__REQUIRED WORK__: Retrieve every line of the data holding the word "Bancaire".

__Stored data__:
+++

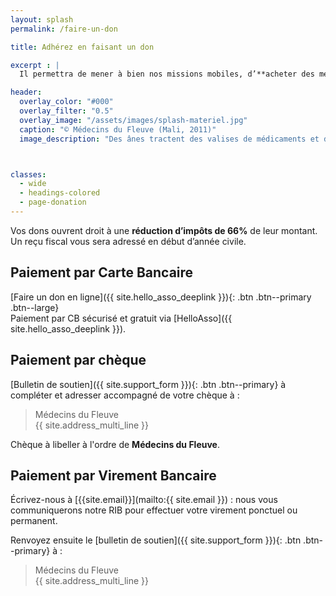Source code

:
 ```yaml
---
layout: splash
permalink: /faire-un-don

title: Adhérez en faisant un don

excerpt : |
  Il permettra de mener à bien nos missions mobiles, d’**acheter des médicaments**, de prendre en charge des **interventions chirurgicales**, de rénover ou construire des **postes de santé**

header:
  overlay_color: "#000"
  overlay_filter: "0.5"
  overlay_image: "/assets/images/splash-materiel.jpg"
  caption: "© Médecins du Fleuve (Mali, 2011)"
  image_description: "Des ânes tractent des valises de médicaments et de matériel médical, qui ont été financés par vos dons à Médecins du Fleuve"



classes:
  - wide
  - headings-colored
  - page-donation
---
```



Vos dons ouvrent droit à une **réduction d’impôts de 66%** de leur montant.
Un reçu fiscal vous sera adressé en début d’année civile.

## Paiement par Carte Bancaire

[Faire un don en ligne]({{ site.hello_asso_deeplink }}){: .btn .btn--primary .btn--large}  
Paiement par CB sécurisé et gratuit via [HelloAsso]({{ site.hello_asso_deeplink }}).


## Paiement par chèque

[Bulletin de soutien]({{ site.support_form }}){: .btn .btn--primary}
à compléter et adresser accompagné de votre chèque à :  

> Médecins du Fleuve  
> {{ site.address_multi_line }}

Chèque à libeller à l'ordre de **Médecins du Fleuve**.


## Paiement par Virement Bancaire

Écrivez-nous à [{{site.email}}](mailto:{{ site.email }}) :
nous vous communiquerons notre RIB pour effectuer votre virement ponctuel ou permanent.

Renvoyez ensuite le [bulletin de soutien]({{ site.support_form }}){: .btn .btn--primary} à :

> Médecins du Fleuve  
> {{ site.address_multi_line }}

+++

__ANSWER__:
## Paiement par Carte Bancaire
## Paiement par Virement Bancaire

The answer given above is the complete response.